The Frienstein, also called the Vorderes Raubschloss, is a rock formation, about 130 metres high, in Saxon Switzerland. It lies on the northern slopes of the Großer Winterberg in the Affensteine rocks. On the rock there was once a watchtower of the Barony of Wildenstein. Today the Frienstein is a popular climbing peak .

== History ==
Around 1410 a watchtower was erected on the Frienstein as a signal station by the Barony of Wildenstein that was owned by the family of Berka of Dubá. By this means Frienstein could make contact with the surrounding watchtowers on the Winterstein, the Neuer Wildenstein and the Alter Wildenstein. In 1451, the Frienstein, together with the rest of the barony, went to the House of Wettin and thus to the Electorate of Saxony. In the period that followed, robber knights lodged on the Frienstein, even in 1479 one of their workers conceded that "item near Frienstein is a trap..., where those who are caught are tormented" (item beym Freynstein ist eyn loch ..., do man die gefangen eynfurt zu peynigen). On the first cartographic record in Saxony, a map dating to 1592 by Matthias Oeder, the rock is marked as Freystein.

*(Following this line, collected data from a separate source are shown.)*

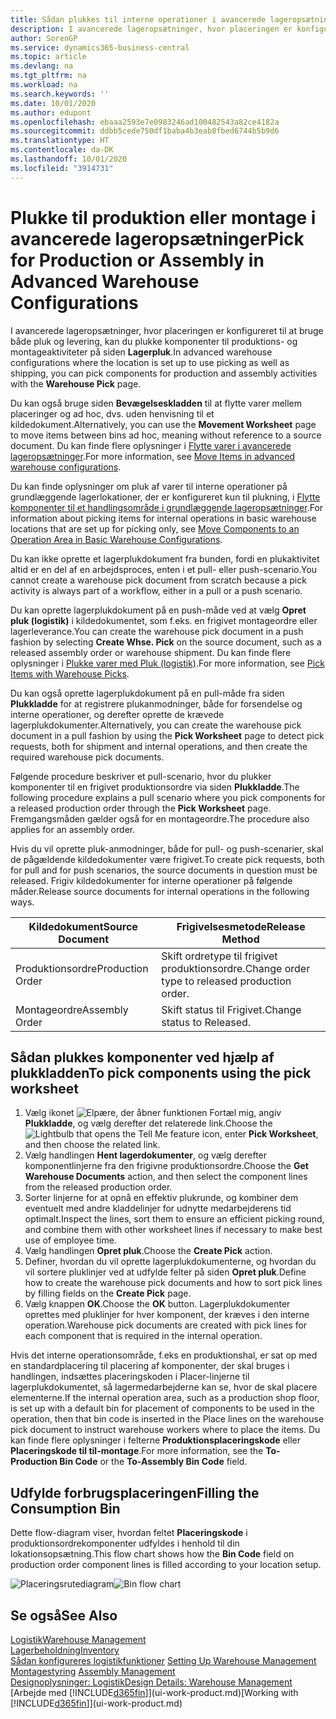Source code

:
 ```yaml
---
title: Sådan plukkes til interne operationer i avancerede lageropsætninger | Microsoft Docs
description: I avancerede lageropsætninger, hvor placeringen er konfigureret til at bruge både pluk og levering, kan du plukke komponenter til produktions- og montageaktiviteter på siden **Lagerpluk**.
author: SorenGP
ms.service: dynamics365-business-central
ms.topic: article
ms.devlang: na
ms.tgt_pltfrm: na
ms.workload: na
ms.search.keywords: ''
ms.date: 10/01/2020
ms.author: edupont
ms.openlocfilehash: ebaaa2593e7e0983246ad100482543a82ce4182a
ms.sourcegitcommit: ddbb5cede750df1baba4b3eab8fbed6744b5b9d6
ms.translationtype: HT
ms.contentlocale: da-DK
ms.lasthandoff: 10/01/2020
ms.locfileid: "3914731"
---
```

# <a name="pick-for-production-or-assembly-in-advanced-warehouse-configurations"></a><span data-ttu-id="dccfe-103">Plukke til produktion eller montage i avancerede lageropsætninger</span><span class="sxs-lookup"><span data-stu-id="dccfe-103">Pick for Production or Assembly in Advanced Warehouse Configurations</span></span>
<span data-ttu-id="dccfe-104">I avancerede lageropsætninger, hvor placeringen er konfigureret til at bruge både pluk og levering, kan du plukke komponenter til produktions- og montageaktiviteter på siden **Lagerpluk**.</span><span class="sxs-lookup"><span data-stu-id="dccfe-104">In advanced warehouse configurations where the location is set up to use picking as well as shipping, you can pick components for production and assembly activities with the **Warehouse Pick** page.</span></span>  

<span data-ttu-id="dccfe-105">Du kan også bruge siden **Bevægelseskladden** til at flytte varer mellem placeringer og ad hoc, dvs. uden henvisning til et kildedokument.</span><span class="sxs-lookup"><span data-stu-id="dccfe-105">Alternatively, you can use the **Movement Worksheet** page to move items between bins ad hoc, meaning without reference to a source document.</span></span> <span data-ttu-id="dccfe-106">Du kan finde flere oplysninger i [Flytte varer i avancerede lageropsætninger](warehouse-how-to-move-items-in-advanced-warehousing.md).</span><span class="sxs-lookup"><span data-stu-id="dccfe-106">For more information, see [Move Items in advanced warehouse configurations](warehouse-how-to-move-items-in-advanced-warehousing.md).</span></span>  

<span data-ttu-id="dccfe-107">Du kan finde oplysninger om pluk af varer til interne operationer på grundlæggende lagerlokationer, der er konfigureret kun til plukning, i [Flytte komponenter til et handlingsområde i grundlæggende lageropsætninger](warehouse-how-to-move-components-to-an-operation-area-in-basic-warehousing.md).</span><span class="sxs-lookup"><span data-stu-id="dccfe-107">For information about picking items for internal operations in basic warehouse locations that are set up for picking only, see [Move Components to an Operation Area in Basic Warehouse Configurations](warehouse-how-to-move-components-to-an-operation-area-in-basic-warehousing.md).</span></span>  

<span data-ttu-id="dccfe-108">Du kan ikke oprette et lagerplukdokument fra bunden, fordi en plukaktivitet altid er en del af en arbejdsproces, enten i et pull- eller push-scenario.</span><span class="sxs-lookup"><span data-stu-id="dccfe-108">You cannot create a warehouse pick document from scratch because a pick activity is always part of a workflow, either in a pull or a push scenario.</span></span>  

<span data-ttu-id="dccfe-109">Du kan oprette lagerplukdokument på en push-måde ved at vælg **Opret pluk (logistik)** i kildedokumentet, som f.eks. en frigivet montageordre eller lagerleverance.</span><span class="sxs-lookup"><span data-stu-id="dccfe-109">You can create the warehouse pick document in a push fashion by selecting **Create Whse. Pick** on the source document, such as a released assembly order or warehouse shipment.</span></span> <span data-ttu-id="dccfe-110">Du kan finde flere oplysninger i [Plukke varer med Pluk (logistik)](warehouse-how-to-pick-items-for-warehouse-shipment.md).</span><span class="sxs-lookup"><span data-stu-id="dccfe-110">For more information, see [Pick Items with Warehouse Picks](warehouse-how-to-pick-items-for-warehouse-shipment.md).</span></span>  

<span data-ttu-id="dccfe-111">Du kan også oprette lagerplukdokument på en pull-måde fra siden **Plukkladde** for at registrere plukanmodninger, både for forsendelse og interne operationer, og derefter oprette de krævede lagerplukdokumenter.</span><span class="sxs-lookup"><span data-stu-id="dccfe-111">Alternatively, you can create the warehouse pick document in a pull fashion by using the **Pick Worksheet** page to detect pick requests, both for shipment and internal operations, and then create the required warehouse pick documents.</span></span>  

<span data-ttu-id="dccfe-112">Følgende procedure beskriver et pull-scenario, hvor du plukker komponenter til en frigivet produktionsordre via siden **Plukkladde**.</span><span class="sxs-lookup"><span data-stu-id="dccfe-112">The following procedure explains a pull scenario where you pick components for a released production order through the **Pick Worksheet** page.</span></span> <span data-ttu-id="dccfe-113">Fremgangsmåden gælder også for en montageordre.</span><span class="sxs-lookup"><span data-stu-id="dccfe-113">The procedure also applies for an assembly order.</span></span>  

<span data-ttu-id="dccfe-114">Hvis du vil oprette pluk-anmodninger, både for pull- og push-scenarier, skal de pågældende kildedokumenter være frigivet.</span><span class="sxs-lookup"><span data-stu-id="dccfe-114">To create pick requests, both for pull and for push scenarios, the source documents in question must be released.</span></span> <span data-ttu-id="dccfe-115">Frigiv kildedokumenter for interne operationer på følgende måder.</span><span class="sxs-lookup"><span data-stu-id="dccfe-115">Release source documents for internal operations in the following ways.</span></span>  

|<span data-ttu-id="dccfe-116">Kildedokument</span><span class="sxs-lookup"><span data-stu-id="dccfe-116">Source Document</span></span>|<span data-ttu-id="dccfe-117">Frigivelsesmetode</span><span class="sxs-lookup"><span data-stu-id="dccfe-117">Release Method</span></span>|  
|---------------------|--------------------|  
|<span data-ttu-id="dccfe-118">Produktionsordre</span><span class="sxs-lookup"><span data-stu-id="dccfe-118">Production Order</span></span>|<span data-ttu-id="dccfe-119">Skift ordretype til frigivet produktionsordre.</span><span class="sxs-lookup"><span data-stu-id="dccfe-119">Change order type to released production order.</span></span>|  
|<span data-ttu-id="dccfe-120">Montageordre</span><span class="sxs-lookup"><span data-stu-id="dccfe-120">Assembly Order</span></span>|<span data-ttu-id="dccfe-121">Skift status til Frigivet.</span><span class="sxs-lookup"><span data-stu-id="dccfe-121">Change status to Released.</span></span>|  

## <a name="to-pick-components-using-the-pick-worksheet"></a><span data-ttu-id="dccfe-122">Sådan plukkes komponenter ved hjælp af plukkladden</span><span class="sxs-lookup"><span data-stu-id="dccfe-122">To pick components using the pick worksheet</span></span>  
1.  <span data-ttu-id="dccfe-123">Vælg ikonet ![Elpære, der åbner funktionen Fortæl mig](media/ui-search/search_small.png "Fortæl mig, hvad du vil foretage dig"), angiv **Plukkladde**, og vælg derefter det relaterede link.</span><span class="sxs-lookup"><span data-stu-id="dccfe-123">Choose the ![Lightbulb that opens the Tell Me feature](media/ui-search/search_small.png "Tell me what you want to do") icon, enter **Pick Worksheet**, and then choose the related link.</span></span>  
2.  <span data-ttu-id="dccfe-124">Vælg handlingen **Hent lagerdokumenter**, og vælg derefter komponentlinjerne fra den frigivne produktionsordre.</span><span class="sxs-lookup"><span data-stu-id="dccfe-124">Choose the **Get Warehouse Documents** action, and then select the component lines from the released production order.</span></span>  
3.  <span data-ttu-id="dccfe-125">Sorter linjerne for at opnå en effektiv plukrunde, og kombiner dem eventuelt med andre kladdelinjer for udnytte medarbejderens tid optimalt.</span><span class="sxs-lookup"><span data-stu-id="dccfe-125">Inspect the lines, sort them to ensure an efficient picking round, and combine them with other worksheet lines if necessary to make best use of employee time.</span></span>  
4.  <span data-ttu-id="dccfe-126">Vælg handlingen **Opret pluk**.</span><span class="sxs-lookup"><span data-stu-id="dccfe-126">Choose the **Create Pick** action.</span></span>  
5.  <span data-ttu-id="dccfe-127">Definer, hvordan du vil oprette lagerplukdokumenterne, og hvordan du vil sortere pluklinjer ved at udfylde felter på siden **Opret pluk**.</span><span class="sxs-lookup"><span data-stu-id="dccfe-127">Define how to create the warehouse pick documents and how to sort pick lines by filling fields on the **Create Pick** page.</span></span>  
6.  <span data-ttu-id="dccfe-128">Vælg knappen **OK**.</span><span class="sxs-lookup"><span data-stu-id="dccfe-128">Choose the **OK** button.</span></span> <span data-ttu-id="dccfe-129">Lagerplukdokumenter oprettes med pluklinjer for hver komponent, der kræves i den interne operation.</span><span class="sxs-lookup"><span data-stu-id="dccfe-129">Warehouse pick documents are created with pick lines for each component that is required in the internal operation.</span></span>  

<span data-ttu-id="dccfe-130">Hvis det interne operationsområde, f.eks en produktionshal, er sat op med en standardplacering til placering af komponenter, der skal bruges i handlingen, indsættes placeringskoden i Placer-linjerne til lagerplukdokumentet, så lagermedarbejderne kan se, hvor de skal placere elementerne.</span><span class="sxs-lookup"><span data-stu-id="dccfe-130">If the internal operation area, such as a production shop floor, is set up with a default bin for placement of components to be used in the operation, then that bin code is inserted in the Place lines on the warehouse pick document to instruct warehouse workers where to place the items.</span></span> <span data-ttu-id="dccfe-131">Du kan finde flere oplysninger i felterne **Produktionsplaceringskode** eller **Placeringskode til til-montage**.</span><span class="sxs-lookup"><span data-stu-id="dccfe-131">For more information, see the **To-Production Bin Code** or the **To-Assembly Bin Code** field.</span></span>

## <a name="filling-the-consumption-bin"></a><span data-ttu-id="dccfe-132">Udfylde forbrugsplaceringen</span><span class="sxs-lookup"><span data-stu-id="dccfe-132">Filling the Consumption Bin</span></span>
<span data-ttu-id="dccfe-133">Dette flow-diagram viser, hvordan feltet **Placeringskode** i produktionsordrekomponenter udfyldes i henhold til din lokationsopsætning.</span><span class="sxs-lookup"><span data-stu-id="dccfe-133">This flow chart shows how the **Bin Code** field on production order component lines is filled according to your location setup.</span></span>

<span data-ttu-id="dccfe-134">![Placeringsrutediagram](media/binflow.png "BinFlow")</span><span class="sxs-lookup"><span data-stu-id="dccfe-134">![Bin flow chart](media/binflow.png "BinFlow")</span></span>  

## <a name="see-also"></a><span data-ttu-id="dccfe-135">Se også</span><span class="sxs-lookup"><span data-stu-id="dccfe-135">See Also</span></span>
[<span data-ttu-id="dccfe-136">Logistik</span><span class="sxs-lookup"><span data-stu-id="dccfe-136">Warehouse Management</span></span>](warehouse-manage-warehouse.md)  
[<span data-ttu-id="dccfe-137">Lagerbeholdning</span><span class="sxs-lookup"><span data-stu-id="dccfe-137">Inventory</span></span>](inventory-manage-inventory.md)  
<span data-ttu-id="dccfe-138">[Sådan konfigureres logistikfunktioner](warehouse-setup-warehouse.md)   </span><span class="sxs-lookup"><span data-stu-id="dccfe-138">[Setting Up Warehouse Management](warehouse-setup-warehouse.md)   </span></span>  
<span data-ttu-id="dccfe-139">[Montagestyring](assembly-assemble-items.md)  </span><span class="sxs-lookup"><span data-stu-id="dccfe-139">[Assembly Management](assembly-assemble-items.md)  </span></span>  
[<span data-ttu-id="dccfe-140">Designoplysninger: Logistik</span><span class="sxs-lookup"><span data-stu-id="dccfe-140">Design Details: Warehouse Management</span></span>](design-details-warehouse-management.md)  
<span data-ttu-id="dccfe-141">[Arbejde med [!INCLUDE[d365fin](includes/d365fin_md.md)]](ui-work-product.md)</span><span class="sxs-lookup"><span data-stu-id="dccfe-141">[Working with [!INCLUDE[d365fin](includes/d365fin_md.md)]](ui-work-product.md)</span></span>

On the present-day climbing route called the Alter Weg ("Old Way"), one can still see the rebates and steps cut out of the rock that was once used to climb it. Even on the summit area, there are traces of the watchtower in the shape of rebates for anchoring a wooden observation post.

On the eastern side at the foot of the rock is the Ida Grotto (Idagrotte), a large crevice and bedding cave that is nowadays a popular destination. It can only be reached over a narrow band of rock. In the grotto, there are still traces of its medieval use as a living area.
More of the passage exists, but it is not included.